Просто совпадение, и имя, и фамилия! В общем, появились деньги. Дом был включен в программу, и потом мы долго возились с ремонтом. Но этим уже подрядные организации занимались. Я в этом ничего не понимаю. Они мне давали сметы, которые надо было подписывать. Год-полтора это длилось. Отремонтировали, но не все, почистили фасад, а колонны не тронули. И колонны стали другого цвета, нежели основной гранит. Разве не смешно?

А после этого увезли на реставрацию скульптуру льва с крыши. До сих пор реставрируют… Боюсь, что зареставрируют…

Неинтересная работа

Итак, фильм был принят. Надо сказать, я не сильно горжусь этой работой, но прошло уже много лет, а фильм четыре-пять раз в год по разным телеканалам показывают. Мне не стыдно, когда я говорю: «Я снимал „Колье Шарлотты“». Критерий всегда был один: чтобы было интересно. Если мне интересно, значит, и остальным будет интересно. А если мне самому неинтересно, то значит – гиблое дело. Это «Семьдесят два градуса ниже нуля», это «Без видимых причин»…

Был такой фильм – «Без видимых причин». Мне выкручивал руки автор сценария:

– Женя, давай, сними!

Почему я взялся за него? Ничего другого не было. А работать надо…
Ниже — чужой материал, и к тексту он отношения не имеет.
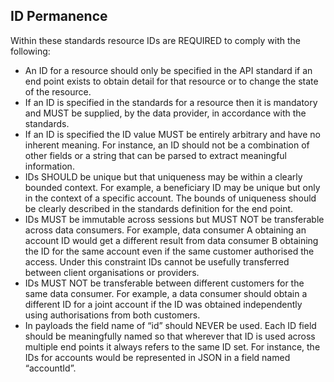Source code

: ## ID Permanence

Within these standards resource IDs are REQUIRED to comply with the following:

* An ID for a resource should only be specified in the API standard if an end point exists to
obtain detail for that resource or to change the state of the resource.
* If an ID is specified in the standards for a resource then it is mandatory and MUST be
supplied, by the data provider, in accordance with the standards.
* If an ID is specified the ID value MUST be entirely arbitrary and have no inherent meaning. For instance, an ID should not be a combination of other fields or a string that can be parsed to extract meaningful information.
* IDs SHOULD be unique but that uniqueness may be within a clearly bounded context. For example, a beneficiary ID may be unique but only in the context of a specific account. The bounds of uniqueness should be clearly described in the standards definition for the end point.
* IDs MUST be immutable across sessions but MUST NOT be transferable across data consumers. For example, data consumer A obtaining an account ID would get a different result from data consumer B obtaining the ID for the same account even if the same customer authorised the access. Under this constraint IDs cannot be usefully transferred between client organisations or providers.
* IDs MUST NOT be transferable between different customers for the same data consumer. For example, a data consumer should obtain a different ID for a joint account if the ID was obtained independently using authorisations from both customers.
* In payloads the field name of “id” should NEVER be used. Each ID field should be meaningfully named so that wherever that ID is used across multiple end points it always refers to the same ID set. For instance, the IDs for accounts would be represented in JSON in a field named “accountId”.
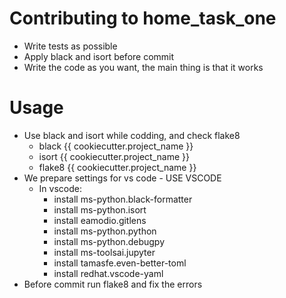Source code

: # Contributing to home_task_one
* Write tests as possible
* Apply black and isort before commit
* Write the code as you want, the main thing is that it works

# Usage
* Use black and isort while codding, and check flake8
    * black {{ cookiecutter.project_name }}
    * isort {{ cookiecutter.project_name }}
    * flake8 {{ cookiecutter.project_name }}
* We prepare settings for vs code - USE VSCODE
    * In vscode:
        * install ms-python.black-formatter
        * install ms-python.isort
        * install eamodio.gitlens
        * install ms-python.python
        * install ms-python.debugpy
        * install ms-toolsai.jupyter
        * install tamasfe.even-better-toml
        * install redhat.vscode-yaml
* Before commit run flake8 and fix the errors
Я начал его снимать. Героев этого фильма должны были играть два артиста, оба знали, что будут сниматься. Но один умер летом 80-го. Это был Володя Высоцкий. Со вторым я за два месяца до его смерти разговаривал на эту тему. Я ему рассказал вкратце содержание фильма. Он говорит:

– Женюра, а ты не будешь возражать, если я бороду отпущу?

Я говорю:

– Я не буду!

Так его хоронили с бородой. Это был Олег Даль. Я остался без двух героев. Их нет, и это такие трещинки на сердце, от смерти одного и от смерти другого. Я брался за фильм только потому, что «белого» играет Володя, а «красного» Олег… но надо было запускаться, я уже обещал.
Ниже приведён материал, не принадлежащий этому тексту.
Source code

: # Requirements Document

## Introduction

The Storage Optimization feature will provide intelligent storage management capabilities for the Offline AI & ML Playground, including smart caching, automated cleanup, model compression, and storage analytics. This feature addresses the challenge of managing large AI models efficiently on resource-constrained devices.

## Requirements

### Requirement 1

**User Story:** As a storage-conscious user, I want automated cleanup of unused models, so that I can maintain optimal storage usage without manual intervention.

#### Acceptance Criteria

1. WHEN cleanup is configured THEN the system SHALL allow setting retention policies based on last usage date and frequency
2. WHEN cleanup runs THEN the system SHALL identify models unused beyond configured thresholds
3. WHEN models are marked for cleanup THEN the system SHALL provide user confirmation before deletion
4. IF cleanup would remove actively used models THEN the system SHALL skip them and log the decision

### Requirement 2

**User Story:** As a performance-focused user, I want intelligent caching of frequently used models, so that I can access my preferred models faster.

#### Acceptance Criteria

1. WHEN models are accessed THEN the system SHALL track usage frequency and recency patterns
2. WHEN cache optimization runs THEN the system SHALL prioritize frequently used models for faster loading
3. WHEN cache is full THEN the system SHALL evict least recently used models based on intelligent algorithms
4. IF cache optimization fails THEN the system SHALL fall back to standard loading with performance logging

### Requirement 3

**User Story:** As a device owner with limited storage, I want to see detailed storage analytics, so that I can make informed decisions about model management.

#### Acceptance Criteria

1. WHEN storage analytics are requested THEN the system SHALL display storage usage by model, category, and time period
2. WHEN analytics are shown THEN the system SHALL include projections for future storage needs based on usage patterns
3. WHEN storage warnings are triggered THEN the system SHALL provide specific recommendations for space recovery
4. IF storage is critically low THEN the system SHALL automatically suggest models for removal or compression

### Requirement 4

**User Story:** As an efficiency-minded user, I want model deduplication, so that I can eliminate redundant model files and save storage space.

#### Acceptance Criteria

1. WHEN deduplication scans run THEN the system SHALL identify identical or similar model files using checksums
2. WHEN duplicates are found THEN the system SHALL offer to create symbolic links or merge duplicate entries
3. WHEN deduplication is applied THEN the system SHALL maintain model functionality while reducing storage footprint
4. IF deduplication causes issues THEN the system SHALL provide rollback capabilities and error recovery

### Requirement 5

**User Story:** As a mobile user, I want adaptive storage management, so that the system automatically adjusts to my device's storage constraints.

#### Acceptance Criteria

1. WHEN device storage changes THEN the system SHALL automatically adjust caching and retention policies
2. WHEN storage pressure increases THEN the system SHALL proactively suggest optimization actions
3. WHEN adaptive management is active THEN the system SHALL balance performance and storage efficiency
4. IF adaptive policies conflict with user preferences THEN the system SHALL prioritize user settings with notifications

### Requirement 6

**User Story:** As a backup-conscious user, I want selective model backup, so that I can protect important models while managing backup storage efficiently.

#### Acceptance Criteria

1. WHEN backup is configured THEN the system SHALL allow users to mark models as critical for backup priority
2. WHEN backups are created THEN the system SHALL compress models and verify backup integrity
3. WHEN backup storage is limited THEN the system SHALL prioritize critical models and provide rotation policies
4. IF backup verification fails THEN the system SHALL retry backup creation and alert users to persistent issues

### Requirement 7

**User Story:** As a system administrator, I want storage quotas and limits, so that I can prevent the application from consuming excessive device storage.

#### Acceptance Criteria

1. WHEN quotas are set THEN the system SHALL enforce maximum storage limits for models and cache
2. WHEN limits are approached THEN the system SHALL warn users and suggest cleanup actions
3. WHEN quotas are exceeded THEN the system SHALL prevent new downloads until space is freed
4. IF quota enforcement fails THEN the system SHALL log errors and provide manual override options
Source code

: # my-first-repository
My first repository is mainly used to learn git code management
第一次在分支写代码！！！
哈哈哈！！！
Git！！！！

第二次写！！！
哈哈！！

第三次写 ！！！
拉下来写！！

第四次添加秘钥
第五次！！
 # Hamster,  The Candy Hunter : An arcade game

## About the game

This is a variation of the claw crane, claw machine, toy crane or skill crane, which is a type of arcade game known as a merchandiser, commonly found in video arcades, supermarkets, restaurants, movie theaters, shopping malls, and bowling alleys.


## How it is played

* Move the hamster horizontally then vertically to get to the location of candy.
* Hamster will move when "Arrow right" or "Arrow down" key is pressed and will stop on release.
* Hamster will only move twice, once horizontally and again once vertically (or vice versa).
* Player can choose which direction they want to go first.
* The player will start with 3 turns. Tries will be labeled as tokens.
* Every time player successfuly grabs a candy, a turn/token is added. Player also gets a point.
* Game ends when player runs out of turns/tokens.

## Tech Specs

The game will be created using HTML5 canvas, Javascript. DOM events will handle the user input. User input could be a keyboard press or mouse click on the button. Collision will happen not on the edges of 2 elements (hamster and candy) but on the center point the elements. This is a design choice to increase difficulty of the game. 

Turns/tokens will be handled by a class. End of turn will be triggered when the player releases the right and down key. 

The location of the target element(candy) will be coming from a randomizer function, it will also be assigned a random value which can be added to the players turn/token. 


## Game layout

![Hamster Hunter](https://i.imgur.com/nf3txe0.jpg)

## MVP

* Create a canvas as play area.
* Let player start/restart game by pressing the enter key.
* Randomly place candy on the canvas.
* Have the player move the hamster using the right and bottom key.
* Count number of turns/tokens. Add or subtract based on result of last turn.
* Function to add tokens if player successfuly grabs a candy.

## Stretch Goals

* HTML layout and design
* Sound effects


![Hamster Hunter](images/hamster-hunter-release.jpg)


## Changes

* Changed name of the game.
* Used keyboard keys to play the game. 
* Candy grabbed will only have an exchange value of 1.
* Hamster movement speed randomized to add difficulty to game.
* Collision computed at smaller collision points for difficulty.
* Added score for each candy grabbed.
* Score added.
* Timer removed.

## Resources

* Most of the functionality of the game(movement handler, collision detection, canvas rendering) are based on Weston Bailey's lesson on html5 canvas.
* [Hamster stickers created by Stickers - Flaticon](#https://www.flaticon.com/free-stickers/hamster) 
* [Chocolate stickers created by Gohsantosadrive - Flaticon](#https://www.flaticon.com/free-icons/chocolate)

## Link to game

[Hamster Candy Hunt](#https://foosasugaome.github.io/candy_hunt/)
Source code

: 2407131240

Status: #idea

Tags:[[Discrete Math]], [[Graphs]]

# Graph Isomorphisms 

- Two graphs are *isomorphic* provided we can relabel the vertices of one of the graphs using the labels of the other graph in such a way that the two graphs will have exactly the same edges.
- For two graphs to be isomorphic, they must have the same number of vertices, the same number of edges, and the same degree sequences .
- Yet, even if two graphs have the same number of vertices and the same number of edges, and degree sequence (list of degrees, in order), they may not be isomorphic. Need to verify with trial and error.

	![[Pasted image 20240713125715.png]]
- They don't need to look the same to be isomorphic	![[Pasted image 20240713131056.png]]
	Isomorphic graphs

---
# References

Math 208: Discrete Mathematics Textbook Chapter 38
А дальше было совсем неинтересно. Я вел переговоры с Кайдановским, и мы договорились. Но Кайдановского мне не дали снимать, физически не дали: «Кайдановский на „Ленфильме“ сниматься не будет!» Он как раз ушел со скандалом с картины Масленникова «Пиковая дама». Я ничего об этом не знал. Но директор киностудии ни в какую: «Не обсуждается! Есть приказ по Госкино!» Ну что делать?!

Лев Прыгунов снялся вместо Володи…

Я начал без сердца снимать этот фильм, и так и снимал без сердца. Это неинтересная работа. Гордиться тут нечем. Хотя артисты играют!

Это не такое безобразие, как сейчас в сериалах. Как в столовой – «суп куриный», по меню и по бухгалтерии, а что там ешь, непонятно, но пахнет курицей. Но это не то, что дома у мамы. Так и с этим фильмом. По бухгалтерии вроде бы все прошло, а так ничего радостного особо не было.

На злобу дня

После «Колье Шарлотты» был фильм «Презумпция невиновности».

Поводом для этого послужило вот что: я уезжал в Москву, в Гостелерадио. И на перроне Московского вокзала очень красивая молодая женщина стояла, прижавшись к молодому мужчине. Между ними – охапка красных роз, и это было пронзительное-пронзительное прощание на всю оставшуюся жизнь. На три дня расстаются, а как расстаются! Она с охапкой роз вошла в вагон. Мы ехали с ней в одном вагоне, но купе были разные. Красивая женщина! А потом я ее увидел на перроне Ленинградского вокзала в Москве. Букет роз она оставила в купе. Я проходил мимо и видел: они остались лежать на столике. А когда я вышел на перрон, она уже стояла, прижавшись к мужчине, другому мужчине, и держала в руках букет белых роз. И такая была встреча, и такие нежные поцелуи!